Average Return on Real Estate Investment

Real estate investment during your senior years is a great opportunity to supplement your income, and even establish a solid business. One of the possibilities that has gained a lot of popularity lately involves the purchase of distressed properties that are renovated and then rented out.

Renovated distressed properties are an interesting niche for investment that almost guarantees long-term returns. To determine whether this possibility is the right one for you, it’s important to understand both the specifics and the return.

Average Returns

The average gross return on investment in a distressed property is 21 percent or 46,000 dollars per sold home, according to RealtyTrac data. The ROI depends on the amount invested and the location of the property.

Despite increasing real estate prices, some markets still feature lucrative opportunities. According to 2014 statistics taken from the Residential Property Rental Report, investors that purchase distressed rental property can expect to earn a return of 9.97 percent per year.

Some distressed rental properties in favorable locations could produce a ROI of up to 20 percent, Investopedia reported. The city’s median house for purchase cost and the median rental price can be used to determine returns and whether the option is a lucrative one.

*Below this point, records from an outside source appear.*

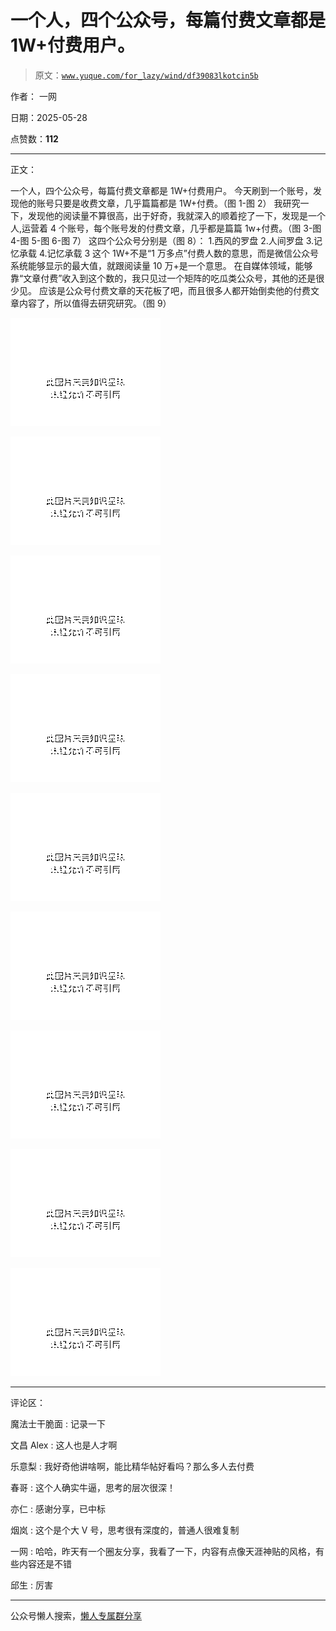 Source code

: # 一个人，四个公众号，每篇付费文章都是 1W+付费用户。

> 原文：[`www.yuque.com/for_lazy/wind/df39083lkotcin5b`](https://www.yuque.com/for_lazy/wind/df39083lkotcin5b)

作者： 一网

日期：2025-05-28

点赞数：**112**

* * *

正文：

一个人，四个公众号，每篇付费文章都是 1W+付费用户。 今天刷到一个账号，发现他的账号只要是收费文章，几乎篇篇都是 1W+付费。（图 1-图 2）
我研究一下，发现他的阅读量不算很高，出于好奇，我就深入的顺着挖了一下，发现是一个人,运营着 4 个账号，每个账号发的付费文章，几乎都是篇篇 1w+付费。（图 3-图 4-图 5-图 6-图 7）
这四个公众号分别是（图 8）： 1.西风的罗盘 2.人间罗盘 3.记忆承载 4.记忆承载 3
这个 1W+不是“1 万多点”付费人数的意思，而是微信公众号系统能够显示的最大值，就跟阅读量 10 万+是一个意思。
在自媒体领域，能够靠“文章付费”收入到这个数的，我只见过一个矩阵的吃瓜类公众号，其他的还是很少见。
应该是公众号付费文章的天花板了吧，而且很多人都开始倒卖他的付费文章内容了，所以值得去研究研究。（图 9）

![](img/91533237ac9d9b7162b630972c8ec007.png "None")

![](img/a5e9dd0d732f2423288a8eddc1f7d8eb.png "None")

![](img/a42a17929c5970df61ea9aff65c7d7e9.png "None")

![](img/93ddebc8ed6758c0429e43939a0c6624.png "None")

![](img/785994fbf62cbf83eb677ac0b263ccef.png "None")

![](img/69758a348ea3b79e2953f6507a37c056.png "None")

![](img/f504ac968cb857146c87586950ec2590.png "None")

![](img/f760f4531afed362af8122fec454d2f4.png "None")

![](img/aaac24558a051bae661c0b9893cee3ad.png "None")

* * *

评论区：

魔法士干脆面 : 记录一下

文昌 Alex : 这人也是人才啊

乐意梨 : 我好奇他讲啥啊，能比精华帖好看吗？那么多人去付费

春哥 : 这个人确实牛逼，思考的层次很深！

亦仁 : 感谢分享，已中标

烟岚 : 这个是个大 V 号，思考很有深度的，普通人很难复制

一网 : 哈哈，昨天有一个圈友分享，我看了一下，内容有点像天涯神贴的风格，有些内容还是不错

邱生 : 厉害

* * *

公众号懒人搜索，[懒人专属群分享](https://lazybook.fun/#/blog/group) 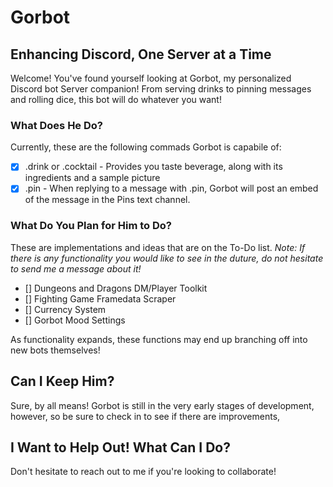 # Gorbot

## Enhancing Discord, One Server at a Time

Welcome! You've found yourself looking at Gorbot, my personalized Discord bot Server companion! From serving drinks to pinning messages and rolling dice, this bot will do whatever you want!

### What Does He Do?

Currently, these are the following commads Gorbot is capabile of:

- [x] .drink or .cocktail - Provides you taste beverage, along with its ingredients and a sample picture
- [x] .pin - When replying to a message with .pin, Gorbot will post an embed of the message in the Pins text channel.

### What Do You Plan for Him to Do?

These are implementations and ideas that are on the To-Do list.
_Note: If there is any functionality you would like to see in the duture, do not hesitate to send me a message about it!_

- [] Dungeons and Dragons DM/Player Toolkit
- [] Fighting Game Framedata Scraper
- [] Currency System
- [] Gorbot Mood Settings

As functionality expands, these functions may end up branching off into new bots themselves!

## Can I Keep Him?

Sure, by all means! Gorbot is still in the very early stages of development, however, so be sure to check in to see if there are improvements,

## I Want to Help Out! What Can I Do?

Don't hesitate to reach out to me if you're looking to collaborate!
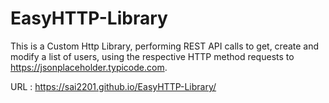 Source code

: # EasyHTTP-Library

This is a Custom Http Library, performing REST API calls to get, create and modify a list of users, using the respective HTTP method requests to https://jsonplaceholder.typicode.com.

URL : https://sai2201.github.io/EasyHTTP-Library/
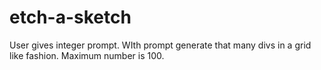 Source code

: # etch-a-sketch
User gives integer prompt. WIth prompt generate that many divs in a grid like fashion. Maximum number is 100.
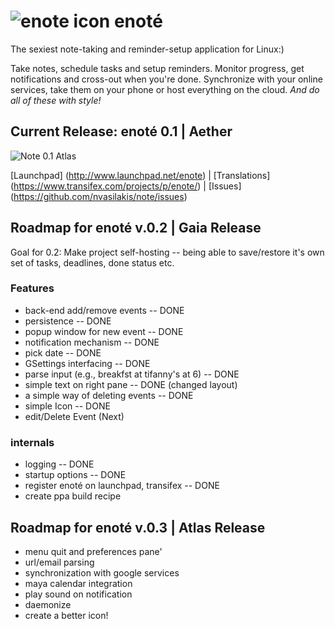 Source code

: # ![enote icon](http://www.seas.upenn.edu/~nvas/enote-64.png)  enoté

The sexiest note-taking and reminder-setup application for Linux:)

Take notes, schedule tasks and setup reminders. Monitor progress, get
notifications and cross-out when you're done. Synchronize with your
online services, take them on your phone or host everything  on the
cloud.  _And do all of these with style!_

## Current Release: enoté 0.1 | Aether

![Note 0.1 Atlas ](http://www.seas.upenn.edu/~nvas/enote-0.1.jpg)

[Launchpad] (http://www.launchpad.net/enote) | [Translations] (https://www.transifex.com/projects/p/enote/) | [Issues] (https://github.com/nvasilakis/note/issues)

## Roadmap for enoté v.0.2 | Gaia Release

Goal for 0.2: Make project self-hosting -- being able to save/restore it's own set of tasks, deadlines, done status
etc.

### Features

* back-end add/remove events -- DONE
* persistence -- DONE
* popup window for new event -- DONE
* notification mechanism -- DONE
* pick date -- DONE
* GSettings interfacing -- DONE
* parse input (e.g., breakfst at tifanny's at 6) -- DONE
* simple text on right pane -- DONE (changed layout)
* a simple way of deleting events -- DONE
* simple Icon -- DONE
* edit/Delete Event (Next)

### internals 

* logging -- DONE
* startup options -- DONE
* register enoté on launchpad, transifex -- DONE
* create ppa build recipe

## Roadmap for enoté v.0.3 | Atlas Release

* menu quit and preferences pane'
* url/email parsing
* synchronization with google services
* maya calendar integration
* play sound on notification
* daemonize
* create a better icon!
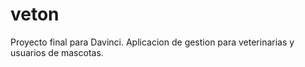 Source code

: # veton
Proyecto final para Davinci. Aplicacion de gestion para veterinarias y usuarios de mascotas.

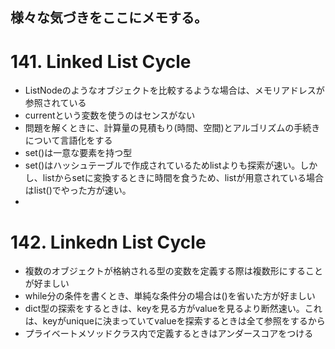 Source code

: ## 様々な気づきをここにメモする。

# 141. Linked List Cycle
- ListNodeのようなオブジェクトを比較するような場合は、メモリアドレスが参照されている
- currentという変数を使うのはセンスがない
- 問題を解くときに、計算量の見積もり(時間、空間)とアルゴリズムの手続きについて言語化をする
- set()は一意な要素を持つ型
- set()はハッシュテーブルで作成されているためlistよりも探索が速い。しかし、listからsetに変換するときに時間を食うため、listが用意されている場合はlist()でやった方が速い。
- 

# 142. Linkedn List Cycle
- 複数のオブジェクトが格納される型の変数を定義する際は複数形にすることが好ましい
- while分の条件を書くとき、単純な条件分の場合は()を省いた方が好ましい
- dict型の探索をするときは、keyを見る方がvalueを見るより断然速い。これは、keyがuniqueに決まっていてvalueを探索するときは全て参照をするから
- プライベートメソッドクラス内で定義するときはアンダースコアをつける
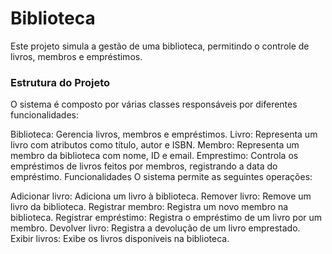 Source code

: # Biblioteca

Este projeto simula a gestão de uma biblioteca, permitindo o controle de livros, membros e empréstimos.

### Estrutura do Projeto
O sistema é composto por várias classes responsáveis por diferentes funcionalidades:

Biblioteca: Gerencia livros, membros e empréstimos.
Livro: Representa um livro com atributos como título, autor e ISBN.
Membro: Representa um membro da biblioteca com nome, ID e email.
Emprestimo: Controla os empréstimos de livros feitos por membros, registrando a data do empréstimo.
Funcionalidades
O sistema permite as seguintes operações:

Adicionar livro: Adiciona um livro à biblioteca.
Remover livro: Remove um livro da biblioteca.
Registrar membro: Registra um novo membro na biblioteca.
Registrar empréstimo: Registra o empréstimo de um livro por um membro.
Devolver livro: Registra a devolução de um livro emprestado.
Exibir livros: Exibe os livros disponíveis na biblioteca.
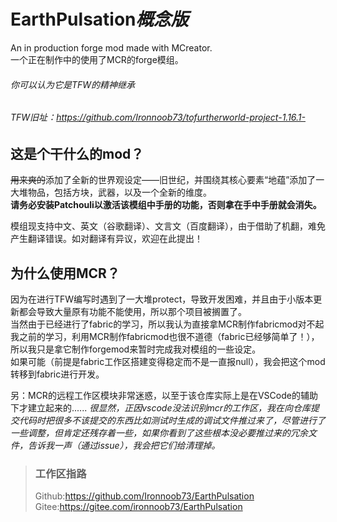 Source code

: # EarthPulsation*概念版*
An in production forge mod made with MCreator.  
一个正在制作中的使用了MCR的forge模组。
###### *你可以认为它是TFW的精神继承*
###### *TFW旧址：https://github.com/Ironnoob73/tofurtherworld-project-1.16.1-*
## 这是个干什么的mod？
~~用来爽的~~添加了全新的世界观设定——旧世纪，并围绕其核心要素“地蕴”添加了一大堆物品，包括方块，武器，以及一个全新的维度。  
**请务必安装Patchouli以激活该模组中手册的功能，否则拿在手中手册就会消失。**  
  
模组现支持中文、英文（谷歌翻译）、文言文（百度翻译），由于借助了机翻，难免产生翻译错误。如对翻译有异议，欢迎在此提出！
## 为什么使用MCR？
因为在进行TFW编写时遇到了一大堆protect，导致开发困难，并且由于小版本更新都会导致大量原有功能不能使用，所以那个项目被搁置了。  
当然由于已经进行了fabric的学习，所以我认为直接拿MCR制作fabricmod对不起我之前的学习，利用MCR制作fabricmod也很不道德（fabric已经够简单了！），所以我只是拿它制作forgemod来暂时完成我对模组的一些设定。  
如果可能（前提是fabric工作区搭建变得稳定而不是一直报null），我会把这个mod转移到fabric进行开发。  
  
另：MCR的远程工作区模块非常迷惑，以至于该仓库实际上是在VSCode的辅助下才建立起来的......
*很显然，正因vscode没法识别mcr的工作区，我在向仓库提交代码时把很多不该提交的东西比如测试时生成的调试文件推过来了，尽管进行了一些调整，但肯定还残存着一些，如果你看到了这些根本没必要推过来的冗余文件，告诉我一声（通过issue），我会把它们给清理掉。*
>### 工作区指路
>Github:https://github.com/Ironnoob73/EarthPulsation  
>Gitee:https://gitee.com/ironnoob73/EarthPulsation
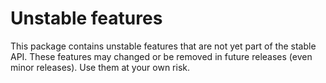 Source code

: # Unstable features

This package contains unstable features that are not yet part of the stable API. These features may changed or be removed in future releases (even minor releases). Use them at your own risk. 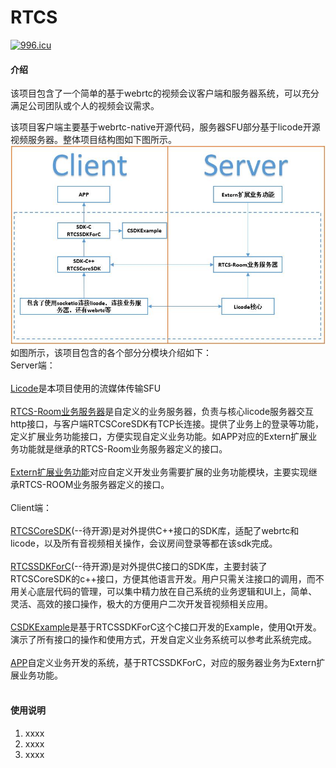 # RTCS
[![996.icu](https://img.shields.io/badge/link-996.icu-red.svg)](https://996.icu)
#### 介绍
该项目包含了一个简单的基于webrtc的视频会议客户端和服务器系统，可以充分满足公司团队或个人的视频会议需求。

该项目客户端主要基于webrtc-native开源代码，服务器SFU部分基于licode开源视频服务器。整体项目结构图如下图所示。
![项目结构图](doc/项目结构图.jpg)
如图所示，该项目包含的各个部分分模块介绍如下：<br>
Server端：<br>
<br>
[Licode](https://github.com/lynckia/licode)是本项目使用的流媒体传输SFU<br>
<br>
[RTCS-Room业务服务器](https://github.com/jerremyfly/RTCS/tree/master/rtcs-room)是自定义的业务服务器，负责与核心licode服务器交互http接口，与客户端RTCSCoreSDK有TCP长连接。提供了业务上的登录等功能，定义扩展业务功能接口，方便实现自定义业务功能。如APP对应的Extern扩展业务功能就是继承的RTCS-Room业务服务器定义的接口。<br>
<br>
[Extern扩展业务功能]()对应自定义开发业务需要扩展的业务功能模块，主要实现继承RTCS-ROOM业务服务器定义的接口。<br>
<br>
Client端：<br>
<br>
[RTCSCoreSDK]()(--待开源)是对外提供C++接口的SDK库，适配了webrtc和licode，以及所有音视频相关操作，会议房间登录等都在该sdk完成。<br>
<br>
[RTCSSDKForC]()(--待开源)是对外提供C接口的SDK库，主要封装了RTCSCoreSDK的c++接口，方便其他语言开发。用户只需关注接口的调用，而不用关心底层代码的管理，可以集中精力放在自己系统的业务逻辑和UI上，简单、灵活、高效的接口操作，极大的方便用户二次开发音视频相关应用。<br>
<br>
[CSDKExample](https://github.com/jerremyfly/RTCS/tree/master/sample/CSDKExample)是基于RTCSSDKForC这个C接口开发的Example，使用Qt开发。演示了所有接口的操作和使用方式，开发自定义业务系统可以参考此系统完成。<br>
<br>
[APP]()自定义业务开发的系统，基于RTCSSDKForC，对应的服务器业务为Extern扩展业务功能。<br>
<br>

#### 使用说明

1. xxxx
2. xxxx
3. xxxx





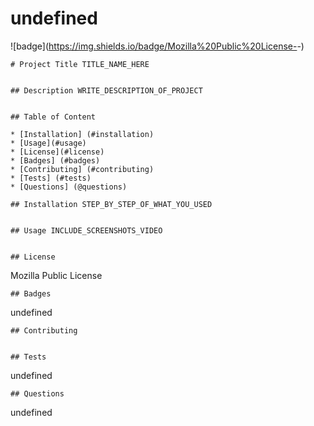 # undefined
  
  ![badge](https://img.shields.io/badge/Mozilla%20Public%20License-<License type>-<color>)

    # Project Title TITLE_NAME_HERE 
 

    ## Description WRITE_DESCRIPTION_OF_PROJECT 
 

    ## Table of Content

    * [Installation] (#installation)
    * [Usage](#usage)
    * [License](#license)
    * [Badges] (#badges)
    * [Contributing] (#contributing)
    * [Tests] (#tests)
    * [Questions] (@questions)
    
    ## Installation STEP_BY_STEP_OF_WHAT_YOU_USED 
 

    ## Usage INCLUDE_SCREENSHOTS_VIDEO 
 

    ## License 
 Mozilla Public License

    ## Badges 
 undefined

    ## Contributing 
 

    ## Tests 
 undefined

    ## Questions 
 undefined




   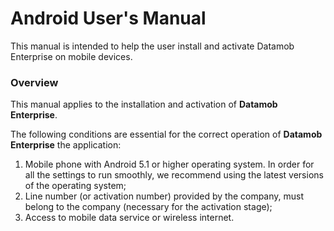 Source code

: # Android User's Manual

This manual is intended to help the user install and activate Datamob Enterprise on mobile devices.

### Overview <a href="#heading-h.3dy6vkm" id="heading-h.3dy6vkm"></a>

This manual applies to the installation and activation of **Datamob Enterprise**.

The following conditions are essential for the correct operation of **Datamob Enterprise** the application:

1. Mobile phone with Android 5.1 or higher operating system. In order for all the settings to run smoothly, we recommend using the latest versions of the operating system;
2. Line number (or activation number) provided by the company, must belong to the company (necessary for the activation stage);
3. Access to mobile data service or wireless internet.
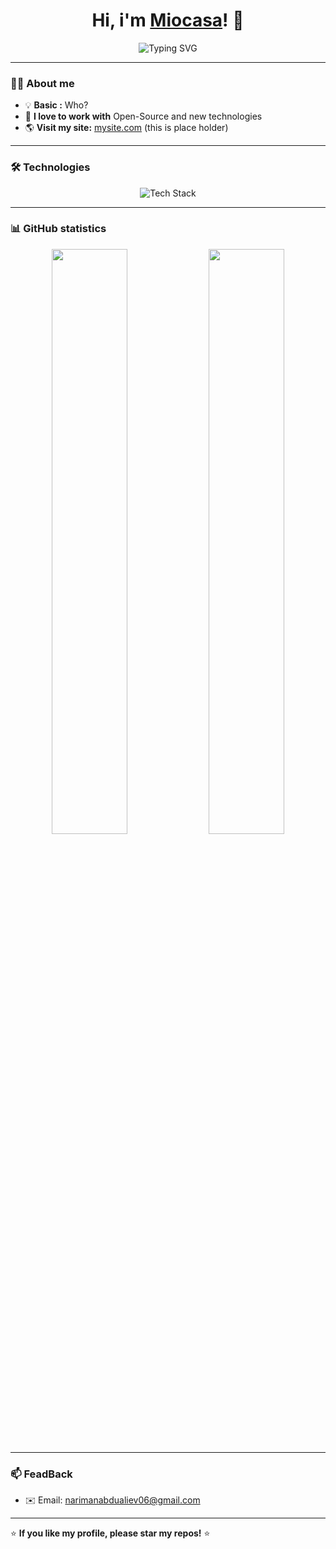 <h1 align="center">Hi, i'm <a href="https://github.com/Miocasa">Miocasa</a>! 👋</h1>

<p align="center">
  <img src="https://readme-typing-svg.herokuapp.com?size=22&color=F79400&width=600&lines=CPP,+C+and+Arduino+programmer;I+love+Open-Source+projects:" alt="Typing SVG" />
</p>

---

### 👨‍💻 About me  
- 💡 **Basic :** Who?
- 🎯 **I love to work with** Open-Source and new technologies
- 🌎 **Visit my site:** [mysite.com](https://mysite.com) (this is place holder)

---

### 🛠️ Technologies
<p align="center">
  <img src="https://skillicons.dev/icons?i=linux,c,cpp,arduino,git,github,html,obsidian" alt="Tech Stack" />
</p>

---

### 📊 GitHub statistics
<p align="center">
  <img src="https://github-readme-stats.vercel.app/api?username=Miocasa&show_icons=true&theme=radical" width="49%" />
  <img src="https://github-readme-streak-stats.herokuapp.com/?user=Miocasa&theme=radical" width="49%" />
</p>

---

### 📫 FeadBack
- ✉️ Email: [narimanabdualiev06@gmail.com](mailto:narimanabdualiev06@gmail.com)   

---

⭐ **If you like my profile, please star my repos!** ⭐
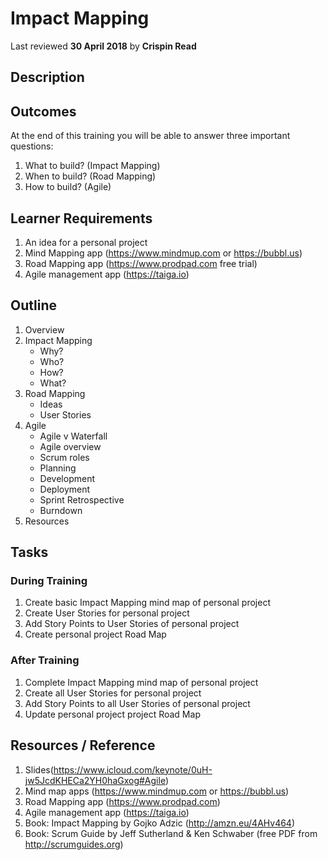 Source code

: # Impact Mapping
Last reviewed **30 April 2018** by **Crispin Read**

## Description

## Outcomes

At the end of this training you will be able to answer three important questions:
1. What to build? (Impact Mapping)
2. When to build? (Road Mapping)
3. How to build? (Agile)

## Learner Requirements

1. An idea for a personal project
2. Mind Mapping app (https://www.mindmup.com or https://bubbl.us)
3. Road Mapping app (https://www.prodpad.com free trial)
4. Agile management app (https://taiga.io)


## Outline

1. Overview
2. Impact Mapping
    - Why?
    - Who?
    - How?
    - What?
3. Road Mapping
    - Ideas
    - User Stories
4. Agile
    - Agile v Waterfall
    - Agile overview
    - Scrum roles
    - Planning
    - Development
    - Deployment    
    - Sprint Retrospective
    - Burndown
5. Resources

## Tasks

### During Training
1. Create basic Impact Mapping mind map of personal project
2. Create User Stories for personal project
3. Add Story Points to User Stories of personal project
4. Create personal project Road Map

### After Training
1. Complete Impact Mapping mind map of personal project
2. Create all User Stories for personal project
3. Add Story Points to all User Stories of personal project
4. Update personal project project Road Map

## Resources / Reference

1. Slides(https://www.icloud.com/keynote/0uH-jw5JcdKHECa2YH0haGxog#Agile)
2. Mind map apps (https://www.mindmup.com or https://bubbl.us)
3. Road Mapping app (https://www.prodpad.com)
4. Agile management app (https://taiga.io)
5. Book: Impact Mapping by Gojko Adzic (http://amzn.eu/4AHv464)
6. Book: Scrum Guide by Jeff Sutherland & Ken Schwaber (free PDF from http://scrumguides.org)
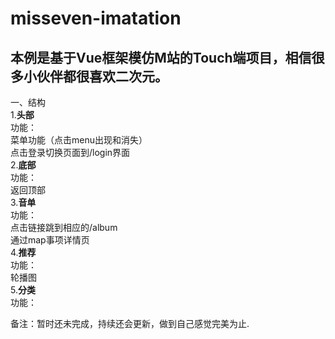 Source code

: misseven-imatation
==================
本例是基于Vue框架模仿M站的Touch端项目，相信很多小伙伴都很喜欢二次元。
-
一、结构<br/>
1.<b>头部</b><br/>
功能：<br/>
菜单功能（点击menu出现和消失）<br/>
点击登录切换页面到/login界面<br/>
2.<b>底部</b><br/>
功能：<br/>
返回顶部<br/> 
3.<b>音单</b><br/>
功能：<br/>
点击链接跳到相应的/album <br/>
通过map事项详情页<br/>
4.<b>推荐</b><br/>
功能：<br/>
轮播图<br/>
5.<b>分类</b><br/>
功能：<br/>


备注：暂时还未完成，持续还会更新，做到自己感觉完美为止.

If you’re interested in this possibility, keep one important factor in mind. The 50 percent rule states that over time, 50 percent of your income will be dedicated to expenses like mortgage, renovation and maintenance. The return isn’t pure earning; some of the amount will go to keeping your investment properties going.

Advantages of Distressed Properties

The decision to purchase, renovate and rent out distressed properties comes with multiple advantages:

  • Affordable Prices: foreclosed or short sell properties are priced below market values because owners or banks want to sell them as quickly as possible.
  • Good Investment Return: though you’ll have to renovate distressed houses, the investment return can be lucrative.
  • Appreciation: depending on your approach, it’s possible for both the property’s value and the rent to increase over time.
  • Cash Flow: the amount you collect from the rent will most often exceed your maintenance and mortgage expenses.

A Few Shortcomings

Before deciding about the possibility, it’s also crucial to examine some of the shortcomings:

  • Renovation Costs: depending on the condition of the property, these could be significant.
  • Tenants and Mortgage: be prepared for periods without tenants when you will still have to pay the mortgage.

Renovation Specifics

When you buy a distressed home, you have to be ready to do repairs. To get the best results in the shortest period of time, you’ll need to hire professionals.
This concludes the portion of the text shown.